There is nothing I enjoy photographing more than the majestic oaks that are so much a part of the landscape of South Louisiana. My files are bursting with photos of trees taken all over the area, most of them moss covered and massive. There are some special trees that I return to again and again, not expecting them to change, but hoping to catch them in a different light or from a new angle. Or maybe not. There are certain trees that have made dozens of appearances on my phone or computer, and honestly, they look almost identical in each shot. And I keep every single one. My obsession spans just over two decades, which, not so coincidentally, is when I moved to the area.
Many people who follow my antics assume I am from New Orleans, and while I truly believe that my soul is, the rest of me is all Texan. I was born in the piney woods of East Texas, however, my family moved to the Texas Panhandle when I was barely more than a toddler. The sweeping plains, dotted with cattle and an occasional windmill, were what I knew as home. The Panhandle is known for its wonderfully nice people and beautiful sunsets that you can see clear to the next county (yes county…not parish), but as far as trees are concerned, you may want to look elsewhere. Of course there are some trees in the Panhandle. People plant small trees in their yards or along their property lines, which will often grow quite tall, providing plenty of necessary shade on those hot summer days. There are also mesquite “trees” that are indigenous to the area, although you’re probably not going to want to throw a blanket on the ground and enjoy a picnic lunch under a mesquite. (Ironically, one section of my hometown is made up of streets named for trees. This has nothing to do with anything, other than it is actually pretty amusing to me now.) Bottom line, it is not as if I had never seen a tree before moving to Louisiana. I had seen plenty. I had just never seen a TREE.

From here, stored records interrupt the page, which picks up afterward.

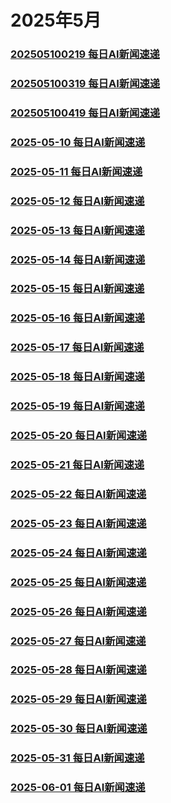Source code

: # 2025年5月
### [202505100219 每日AI新闻速递](./202505100219.md)
### [202505100319 每日AI新闻速递](./202505100319.md)
### [202505100419 每日AI新闻速递](./202505100419.md)

### [2025-05-10 每日AI新闻速递](./2025-05-10.md)
### [2025-05-11 每日AI新闻速递](./2025-05-11.md)
### [2025-05-12 每日AI新闻速递](./2025-05-12.md)
### [2025-05-13 每日AI新闻速递](./2025-05-13.md)
### [2025-05-14 每日AI新闻速递](./2025-05-14.md)
### [2025-05-15 每日AI新闻速递](./2025-05-15.md)
### [2025-05-16 每日AI新闻速递](./2025-05-16.md)
### [2025-05-17 每日AI新闻速递](./2025-05-17.md)
### [2025-05-18 每日AI新闻速递](./2025-05-18.md)
### [2025-05-19 每日AI新闻速递](./2025-05-19.md)
### [2025-05-20 每日AI新闻速递](./2025-05-20.md)
### [2025-05-21 每日AI新闻速递](./2025-05-21.md)
### [2025-05-22 每日AI新闻速递](./2025-05-22.md)
### [2025-05-23 每日AI新闻速递](./2025-05-23.md)
### [2025-05-24 每日AI新闻速递](./2025-05-24.md)
### [2025-05-25 每日AI新闻速递](./2025-05-25.md)
### [2025-05-26 每日AI新闻速递](./2025-05-26.md)
### [2025-05-27 每日AI新闻速递](./2025-05-27.md)
### [2025-05-28 每日AI新闻速递](./2025-05-28.md)
### [2025-05-29 每日AI新闻速递](./2025-05-29.md)
### [2025-05-30 每日AI新闻速递](./2025-05-30.md)
### [2025-05-31 每日AI新闻速递](./2025-05-31.md)
### [2025-06-01 每日AI新闻速递](./2025-06-01.md)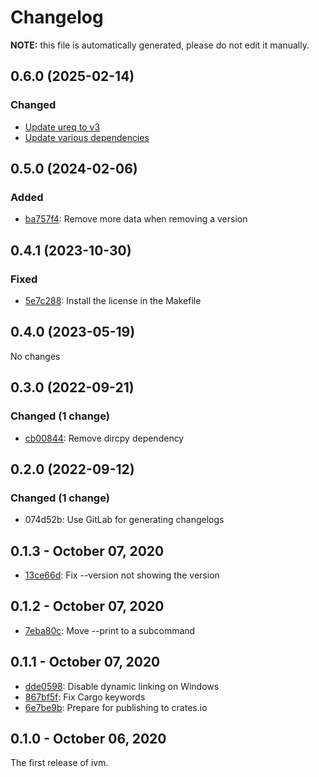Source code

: # Changelog

**NOTE:** this file is automatically generated, please do not edit it manually.

## 0.6.0 (2025-02-14)

### Changed

- [Update ureq to v3](https://github.com/inko-lang/ivm/commit/6337743e9a49c0236bdc7edce1810501ba3f1126)
- [Update various dependencies](https://github.com/inko-lang/ivm/commit/848f89bac0ebd50fdbbf053d03fc47c55b22ff81)

## 0.5.0 (2024-02-06)

### Added

- [ba757f4](https://github.com/inko-lang/ivm/commit/ba757f4da526ca68a321b67c2377b404e9c36796): Remove more data when removing a version

## 0.4.1 (2023-10-30)

### Fixed

* [5e7c288](https://github.com/inko-lang/ivm/commit/5e7c288): Install the license in the Makefile

## 0.4.0 (2023-05-19)

No changes

## 0.3.0 (2022-09-21)

### Changed (1 change)

* [cb00844](https://github.com/inko-lang/ivm/commit/cb00844): Remove dircpy dependency

## 0.2.0 (2022-09-12)

### Changed (1 change)

- 074d52b: Use GitLab for generating changelogs

## 0.1.3 - October 07, 2020

* [13ce66d](https://github.com/inko-lang/ivm/commit/13ce66d): Fix --version not showing the version

## 0.1.2 - October 07, 2020

* [7eba80c](https://github.com/inko-lang/ivm/commit/7eba80c): Move --print to a subcommand

## 0.1.1 - October 07, 2020

* [dde0598](https://github.com/inko-lang/ivm/commit/dde0598): Disable dynamic linking on Windows
* [867bf5f](https://github.com/inko-lang/ivm/commit/867bf5f): Fix Cargo keywords
* [6e7be9b](https://github.com/inko-lang/ivm/commit/6e7be9b): Prepare for publishing to crates.io

## 0.1.0 - October 06, 2020

The first release of ivm.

I remember my first encounter with one of those beautiful oaks while walking along the Mandeville lakefront. We had a new baby and were having a family portrait taken on an unseasonably cold November day. The photographer placed us in front of a giant, moss-covered oak, and I was humbled by its enormity. (The photos weren’t great, but the tree looked fantastic.) I have returned to that tree hundreds of times over the years, and I am equally blown away every time.

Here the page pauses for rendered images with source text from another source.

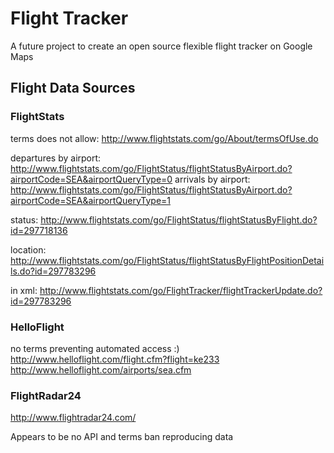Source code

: # Flight Tracker #

A future project to create an open source flexible flight tracker on Google Maps

## Flight Data Sources ##

### FlightStats ###

terms does not allow: http://www.flightstats.com/go/About/termsOfUse.do

departures by airport: http://www.flightstats.com/go/FlightStatus/flightStatusByAirport.do?airportCode=SEA&airportQueryType=0
arrivals by airport: http://www.flightstats.com/go/FlightStatus/flightStatusByAirport.do?airportCode=SEA&airportQueryType=1

status: http://www.flightstats.com/go/FlightStatus/flightStatusByFlight.do?id=297718136

location: http://www.flightstats.com/go/FlightStatus/flightStatusByFlightPositionDetails.do?id=297783296

in xml: http://www.flightstats.com/go/FlightTracker/flightTrackerUpdate.do?id=297783296

### HelloFlight

no terms preventing automated access :)
http://www.helloflight.com/flight.cfm?flight=ke233
http://www.helloflight.com/airports/sea.cfm

### FlightRadar24

http://www.flightradar24.com/

Appears to be no API and terms ban reproducing data
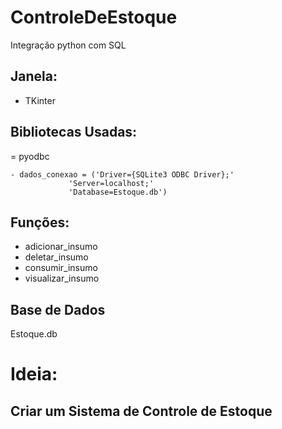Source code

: # ControleDeEstoque
Integração python com SQL 

## Janela:
  - TKinter
  
## Bibliotecas Usadas:
   = pyodbc
   
    - dados_conexao = ('Driver={SQLite3 ODBC Driver};'
                 'Server=localhost;'
                 'Database=Estoque.db')

## Funções:
  - adicionar_insumo
  - deletar_insumo
  - consumir_insumo
  - visualizar_insumo
  
## Base de Dados
   Estoque.db
   
# Ideia:
 ## Criar um Sistema de Controle de Estoque
  
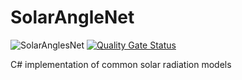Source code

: # SolarAngleNet

![SolarAnglesNet](https://github.com/ThomasSchuetz/SolarAnglesNet/workflows/SolarAnglesNet/badge.svg?branch=master)
[![Quality Gate Status](https://sonarcloud.io/api/project_badges/measure?project=ThomasSchuetz_SolarAnglesNet&metric=alert_status)](https://sonarcloud.io/dashboard?id=ThomasSchuetz_SolarAnglesNet)

C# implementation of common solar radiation models
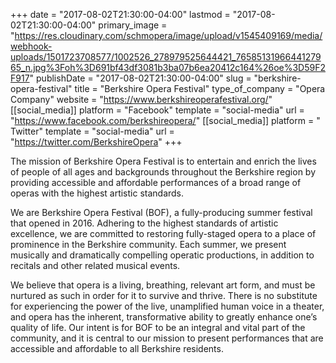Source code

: +++
date = "2017-08-02T21:30:00-04:00"
lastmod = "2017-08-02T21:30:00-04:00"
primary_image = "https://res.cloudinary.com/schmopera/image/upload/v1545409169/media/webhook-uploads/1501723708577/1002526_278979525644421_7658513196644127965_n.jpg%3Foh%3D691bf43df3081b3ba07b6ea20412c164%26oe%3D59F2F917"
publishDate = "2017-08-02T21:30:00-04:00"
slug = "berkshire-opera-festival"
title = "Berkshire Opera Festival"
type_of_company = "Opera Company"
website = "https://www.berkshireoperafestival.org/"
[[social_media]]
platform = "Facebook"
template = "social-media"
url = "https://www.facebook.com/berkshireopera/"
[[social_media]]
platform = " Twitter"
template = "social-media"
url = "https://twitter.com/BerkshireOpera"
+++

The mission of Berkshire Opera Festival is to entertain and enrich the lives of people of all ages and backgrounds throughout the Berkshire region by providing accessible and affordable performances of a broad range of operas with the highest artistic standards.

We are Berkshire Opera Festival (BOF), a fully-producing summer festival that opened in 2016. Adhering to the highest standards of artistic excellence, we are committed to restoring fully-staged opera to a place of prominence in the Berkshire community.  Each summer, we present musically and dramatically compelling operatic productions, in addition to recitals and other related musical events.
 
We believe that opera is a living, breathing, relevant art form, and must be nurtured as such in order for it to survive and thrive.  There is no substitute for experiencing the power of the live, unamplified human voice in a theater, and opera has the inherent, transformative ability to greatly enhance one’s quality of life.  Our intent is for BOF to be an integral and vital part of the community, and it is central to our mission to present performances that are accessible and affordable to all Berkshire residents.
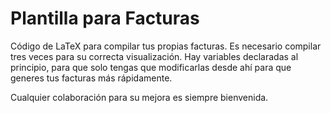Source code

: # Plantilla para Facturas

Código de LaTeX para compilar tus propias facturas.
Es necesario compilar tres veces para su correcta visualización.
Hay variables declaradas al principio, para que solo tengas que modificarlas desde ahí para que generes tus facturas más rápidamente.

Cualquier colaboración para su mejora es siempre bienvenida.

In addition to those lakefront trees, one of my favorite sights is a giant oak taking center stage in front of a home. Sometimes it’s a small cottage, that appears to have known since its beginning that it would not the be star of the show, and other times, it is a relatively large home that tried its best, but simply could not compete. In many instances, the house virtually disappears under the shadow of the tree’s outstretched limbs. Even the mansions on St. Charles have to fight for the spotlight. (By the way, there are few streets more beautiful than St. Charles Avenue. Walk it or take the streetcar down.)

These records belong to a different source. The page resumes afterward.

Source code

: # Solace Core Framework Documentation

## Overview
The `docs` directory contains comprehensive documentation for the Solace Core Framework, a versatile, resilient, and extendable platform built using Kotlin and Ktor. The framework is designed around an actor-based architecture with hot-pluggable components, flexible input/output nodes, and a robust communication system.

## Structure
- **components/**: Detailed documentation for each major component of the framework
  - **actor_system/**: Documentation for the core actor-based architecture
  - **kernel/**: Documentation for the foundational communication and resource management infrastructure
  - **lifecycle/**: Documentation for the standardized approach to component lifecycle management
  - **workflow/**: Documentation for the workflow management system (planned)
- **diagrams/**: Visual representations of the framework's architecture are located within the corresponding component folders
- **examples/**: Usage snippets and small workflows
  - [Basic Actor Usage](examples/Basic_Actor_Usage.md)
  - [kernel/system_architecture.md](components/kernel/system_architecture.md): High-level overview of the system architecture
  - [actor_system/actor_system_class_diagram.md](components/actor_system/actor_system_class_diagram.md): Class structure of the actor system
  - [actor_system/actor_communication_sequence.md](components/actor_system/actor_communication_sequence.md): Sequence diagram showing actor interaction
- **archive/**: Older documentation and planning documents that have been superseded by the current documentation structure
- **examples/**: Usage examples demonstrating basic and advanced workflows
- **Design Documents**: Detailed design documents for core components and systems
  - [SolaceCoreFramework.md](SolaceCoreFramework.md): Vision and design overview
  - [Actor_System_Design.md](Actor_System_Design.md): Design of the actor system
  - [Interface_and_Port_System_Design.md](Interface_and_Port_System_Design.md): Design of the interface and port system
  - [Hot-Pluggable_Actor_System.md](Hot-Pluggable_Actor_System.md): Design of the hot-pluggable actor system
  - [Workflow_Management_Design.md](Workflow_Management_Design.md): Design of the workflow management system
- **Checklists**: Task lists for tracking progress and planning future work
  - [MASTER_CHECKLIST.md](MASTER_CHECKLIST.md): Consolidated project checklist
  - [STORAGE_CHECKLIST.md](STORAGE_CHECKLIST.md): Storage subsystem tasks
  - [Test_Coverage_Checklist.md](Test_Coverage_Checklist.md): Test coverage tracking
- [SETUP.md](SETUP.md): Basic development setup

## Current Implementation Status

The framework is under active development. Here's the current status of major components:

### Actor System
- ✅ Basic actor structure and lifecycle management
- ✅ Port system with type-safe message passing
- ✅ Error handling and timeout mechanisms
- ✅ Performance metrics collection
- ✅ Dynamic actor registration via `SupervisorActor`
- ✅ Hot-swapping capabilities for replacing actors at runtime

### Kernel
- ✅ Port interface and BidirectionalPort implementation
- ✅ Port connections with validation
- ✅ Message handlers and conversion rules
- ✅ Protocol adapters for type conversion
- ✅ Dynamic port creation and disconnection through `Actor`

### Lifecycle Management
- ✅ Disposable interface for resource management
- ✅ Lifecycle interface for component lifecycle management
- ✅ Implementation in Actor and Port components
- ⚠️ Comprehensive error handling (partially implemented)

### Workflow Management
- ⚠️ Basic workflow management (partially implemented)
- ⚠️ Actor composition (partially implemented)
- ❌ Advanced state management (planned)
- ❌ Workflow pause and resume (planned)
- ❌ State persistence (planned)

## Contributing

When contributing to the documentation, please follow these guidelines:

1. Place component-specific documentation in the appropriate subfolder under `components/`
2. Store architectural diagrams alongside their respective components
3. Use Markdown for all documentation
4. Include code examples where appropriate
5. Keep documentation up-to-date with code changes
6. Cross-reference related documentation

Perhaps the greatest collection of these massive oaks is in City Park in New Orleans. http://neworleanscitypark Until you have seen these behemoths for yourself, their branches stretching twice as wide as they are high, many of which reach and spread across the ground, you can not appreciate their magnificence. They date back hundreds of years, and have withstood floods, hurricanes, and a whole lot of people, with only minor scars. Photos just do not do them justice, but I’ll share some with you anyway. And if you have not had a chance to see them in person, take a break from the French Quarter on your next visit. I promise you won’t be disappointed.